Scriptures are cited from the King James (Authorized) Version, unless stated otherwise.
“Men and brethren, let me freely speak unto you of the patriarch David, that he is both dead and buried, and his sepulcher is with us unto this day. . . . For David is not ascended into the heavens.”
Acts 2: 29, 34
“And no man hath ascended up to heaven, but he that came down from heaven, even the Son of man.”
John 3: 13
WE ASK the questions, “Where are our family, friends and neighbors after their death? Where are the noble and the vile after their death? The answer to these questions affects our philosophy and way of living. To be uninterested in this subject proves one to be thoughtless. If food, clothes, finance and politics are worthy of thought, how much more concern should we have for the eternal future of ourselves, our loved ones and others.
But before presenting the Scriptural answer, let us consider the thoughts of the great thinkers of the world:
(1.) Agnostics say they do not know. They would like to believe in a hereafter, but they say there is no proof, that man appears to die like the lower animals. This answer is unsatisfactory, for the Creator made man so superior to the lower animals, that we would expect man’s preeminence in His Plan. The brevity of life, its experiences and lessons would all prove useless if death ends our existence forever.
(2.) The non-Christian world, which comprises three-fourths of the world’s population, has two schools of thought: (1) the first is called transmigration, which is the teaching that at death one changes into a different form, and that one’s future life depends upon how well one lives in this life. If one lives a relatively good life, he may come back in a higher form, or if one lives a relatively bad life, he may come back in a lower form; and (2) the second teaching is that at death one becomes more alive than ever – that he will either experience blessings in a spirit world or a hell of torments for the wicked.

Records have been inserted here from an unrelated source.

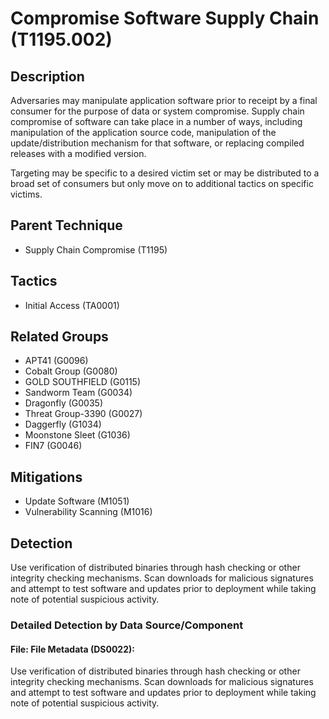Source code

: # Compromise Software Supply Chain (T1195.002)

## Description
Adversaries may manipulate application software prior to receipt by a final consumer for the purpose of data or system compromise. Supply chain compromise of software can take place in a number of ways, including manipulation of the application source code, manipulation of the update/distribution mechanism for that software, or replacing compiled releases with a modified version.

Targeting may be specific to a desired victim set or may be distributed to a broad set of consumers but only move on to additional tactics on specific victims.  

## Parent Technique
- Supply Chain Compromise (T1195)

## Tactics
- Initial Access (TA0001)

## Related Groups
- APT41 (G0096)
- Cobalt Group (G0080)
- GOLD SOUTHFIELD (G0115)
- Sandworm Team (G0034)
- Dragonfly (G0035)
- Threat Group-3390 (G0027)
- Daggerfly (G1034)
- Moonstone Sleet (G1036)
- FIN7 (G0046)

## Mitigations
- Update Software (M1051)
- Vulnerability Scanning (M1016)

## Detection
Use verification of distributed binaries through hash checking or other integrity checking mechanisms. Scan downloads for malicious signatures and attempt to test software and updates prior to deployment while taking note of potential suspicious activity. 

### Detailed Detection by Data Source/Component
#### File: File Metadata (DS0022): 
Use verification of distributed binaries through hash checking or other integrity checking mechanisms. Scan downloads for malicious signatures and attempt to test software and updates prior to deployment while taking note of potential suspicious activity.

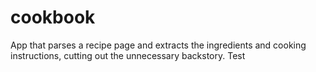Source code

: # cookbook
App that parses a recipe page and extracts the ingredients and cooking instructions, cutting out the unnecessary backstory.
Test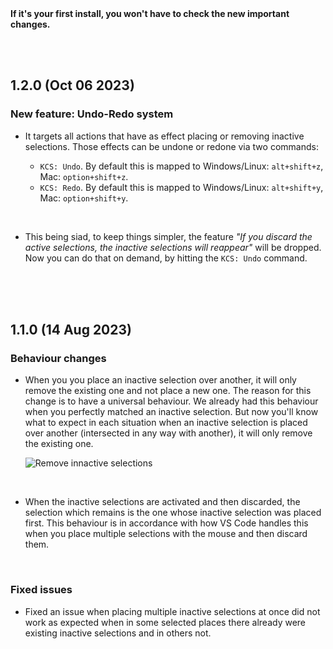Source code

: <br>
<br>

**If it's your first install, you won't have to check the new important changes.**

<br>
<br>

## 1.2.0 (Oct 06 2023)

### New feature: Undo-Redo system

-  It targets all actions that have as effect placing or removing inactive selections. Those effects can be undone or redone via two commands:

   -  `KCS: Undo`. By default this is mapped to Windows/Linux: `alt+shift+z`, Mac: `option+shift+z`.
   -  `KCS: Redo`. By default this is mapped to Windows/Linux: `alt+shift+y`, Mac: `option+shift+y`.

<br>

-  This being siad, to keep things simpler, the feature _"If you discard the active selections, the inactive selections will reappear"_ will be dropped. Now you can do that on demand, by hitting the `KCS: Undo` command.

<br>
<br>
<br>

## 1.1.0 (14 Aug 2023)

### Behaviour changes

-  When you you place an inactive selection over another, it will only remove the existing one and not place a new one. The reason for this change is to have a universal behaviour. We already had this behaviour when you perfectly matched an inactive selection. But now you'll know what to expect in each situation when an inactive selection is placed over another (intersected in any way with another), it will only remove the existing one.

   ![Remove innactive selections](https://media.giphy.com/media/v1.Y2lkPTc5MGI3NjExejJsdW1nMTZwdDBuOGxlMWc4aXFmMWo5dThzYmgxc3lhZXNqZWtrYSZlcD12MV9pbnRlcm5hbF9naWZfYnlfaWQmY3Q9Zw/h4XtMmQyasU1rIAQPZ/giphy.gif)

<br>

-  When the inactive selections are activated and then discarded, the selection which remains is the one whose inactive selection was placed first. This behaviour is in accordance with how VS Code handles this when you place multiple selections with the mouse and then discard them.

<br>

### Fixed issues

-  Fixed an issue when placing multiple inactive selections at once did not work as expected when in some selected places there already were existing inactive selections and in others not.

<br>
<br>
<br>
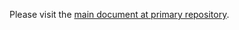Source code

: Please visit the [main document at primary repository](https://github.com/Pasithea0/smov/blob/dev/.github/CONTRIBUTING.md).
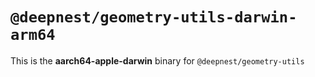 # `@deepnest/geometry-utils-darwin-arm64`

This is the **aarch64-apple-darwin** binary for `@deepnest/geometry-utils`
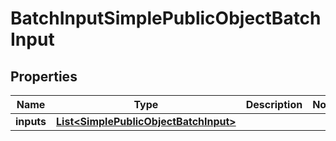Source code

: 

# BatchInputSimplePublicObjectBatchInput


## Properties

| Name | Type | Description | Notes |
|------------ | ------------- | ------------- | -------------|
|**inputs** | [**List&lt;SimplePublicObjectBatchInput&gt;**](SimplePublicObjectBatchInput.md) |  |  |



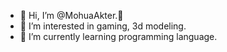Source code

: - 👋 Hi, I’m @MohuaAkter.🌼
- 👀 I’m interested in gaming, 3d modeling. 
- 🌱 I’m currently learning programming language. 


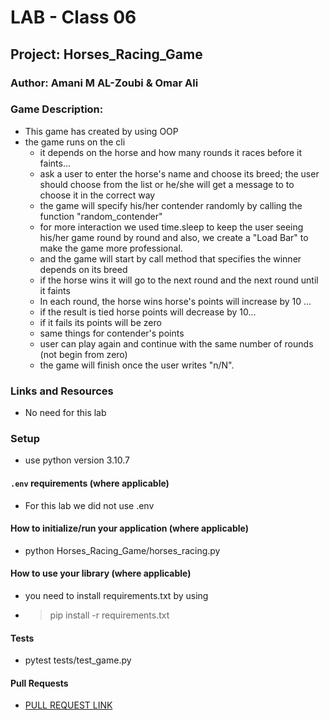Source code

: # LAB - Class 06

## Project: Horses_Racing_Game

### Author: Amani M AL-Zoubi & Omar Ali 

### Game Description:
- This game has created by using OOP 
- the game runs on the cli 
    - it depends on the horse and how many rounds it races before it faints...
    - ask a user to enter the horse's name 
    and choose its breed; the user should choose from the list or he/she will get a message to 
    to choose it in the correct way 
    - the game will specify his/her contender randomly by calling the function "random_contender"
    - for more interaction we used time.sleep to keep the user seeing his/her game round by round and 
    also, we create a "Load Bar" to make the game more professional. 
    - and the game will start by call method that specifies the winner depends on its breed
    - if the horse wins it will go to the next round and the next round until it faints 
    - In each round, the horse wins horse's points will increase by 10 ...
    - if the result is tied horse points will decrease by 10...
    - if it fails its points will be zero 
    - same things for contender's points
    - user can play again and continue with the same number of rounds (not begin from zero) 
    - the game will finish once the user writes "n/N".

### Links and Resources

- No need for this lab

### Setup
- use python version 3.10.7
#### `.env` requirements (where applicable)

- For this lab we did not use .env

#### How to initialize/run your application (where applicable)

- python Horses_Racing_Game/horses_racing.py

#### How to use your library (where applicable)
- you need to install requirements.txt by using
- > pip install -r requirements.txt
#### Tests

- pytest tests/test_game.py 

#### Pull Requests
- [PULL REQUEST LINK](https://github.com/amani51/Horses-Racing-Game/pull/3)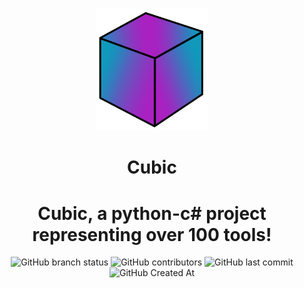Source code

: <p align="center">
<img src="https://raw.githubusercontent.com/lamps-dev/cubic/refs/heads/main/cubic.png" alt="Cubic" width=180>
<h1 align="center">Cubic</h1>
<h1 align="center">
  Cubic, a python-c# project representing over 100 tools!
</h1>
</p>
<div align="center">
  <img src="https://img.shields.io/github/checks-status/lamps-dev/cubic/main" alt="GitHub branch status">
  <img src="https://img.shields.io/github/contributors/lamps-dev/cubic" alt="GitHub contributors">
  <img src="https://img.shields.io/github/last-commit/lamps-dev/cubic" alt="GitHub last commit">
  <img src="https://img.shields.io/github/created-at/lamps-dev/cubic" alt="GitHub Created At">
</div>
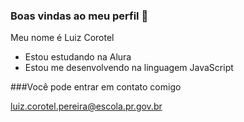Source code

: ### Boas vindas ao meu perfil 🥷

Meu nome é Luiz Corotel

- Estou estudando na Alura
- Estou me desenvolvendo na linguagem JavaScript

###Você pode entrar em contato comigo

luiz.corotel.pereira@escola.pr.gov.br



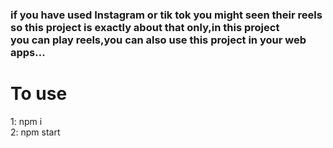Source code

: <h3>if you have used Instagram or tik tok you might seen their reels so this project is exactly about that only,in this project <br>
you can play reels,you can also use this project in your web apps... </h3>

# To use 
1: npm i<br>
2: npm start <br>

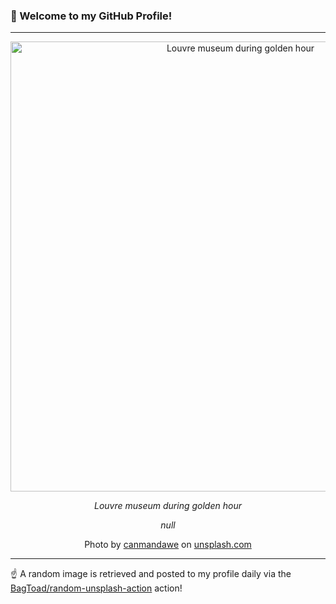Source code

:### 👋 Welcome to my GitHub Profile!

----

<div align="center">
  <img width="720" src="https://images.unsplash.com/photo-1534423851313-15ea468dc8eb?crop=entropy&cs=tinysrgb&fit=max&fm=jpg&ixid=M3w1NTI0OTR8MHwxfHJhbmRvbXx8fHx8fHx8fDE3MjY1NTM1MjR8&ixlib=rb-4.0.3&q=80&w=1080" alt="Louvre museum during golden hour">
  
  <em>Louvre museum during golden hour</em>
  
  <em>null</em>
  
  Photo by [canmandawe](null) on [unsplash.com](https://unsplash.com/)
</div>

----

☝️ A random image is retrieved and posted to my profile daily via the [BagToad/random-unsplash-action](https://github.com/BagToad/random-unsplash-action) action!
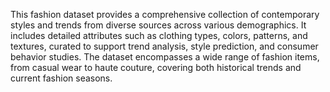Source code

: This fashion dataset provides a comprehensive collection of contemporary styles and trends from diverse sources across various demographics. It includes detailed attributes such as clothing types, colors, patterns, and textures, curated to support trend analysis, style prediction, and consumer behavior studies. The dataset encompasses a wide range of fashion items, from casual wear to haute couture, covering both historical trends and current fashion seasons.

(3.) The Christian world may be divided into Catholic (Greek and Roman) and Protestant: (1) Catholics teach that at death everyone goes to one of three places: (a) heaven, to which few go, (b) hell, also to which few go, or (c) purgatory, to which the majority will go. They describe purgatory as a place of sorrows, woes and anguish, but it is not a hopeless situation, for though one may have to spend hundreds or even thousands of years there, eventually one will be admitted to heaven; and (2) Protestants have protested against purgatory, which leaves them with only two places that one could go – heaven or hell. Though our forefathers threw away purgatory, they retained the thought that hell is a place of eternal torment.
What say the Scriptures
All of the foregoing beliefs are merely the opinions of men, but are not found in God’s Word. Isaiah 55: 9 reads “As the heavens are higher than the earth, so are my ways higher than your ways, and my thoughts than your thoughts.” Setting aside the beliefs of the various religions of the world, let us examine what the Bible declares regarding where the dead are.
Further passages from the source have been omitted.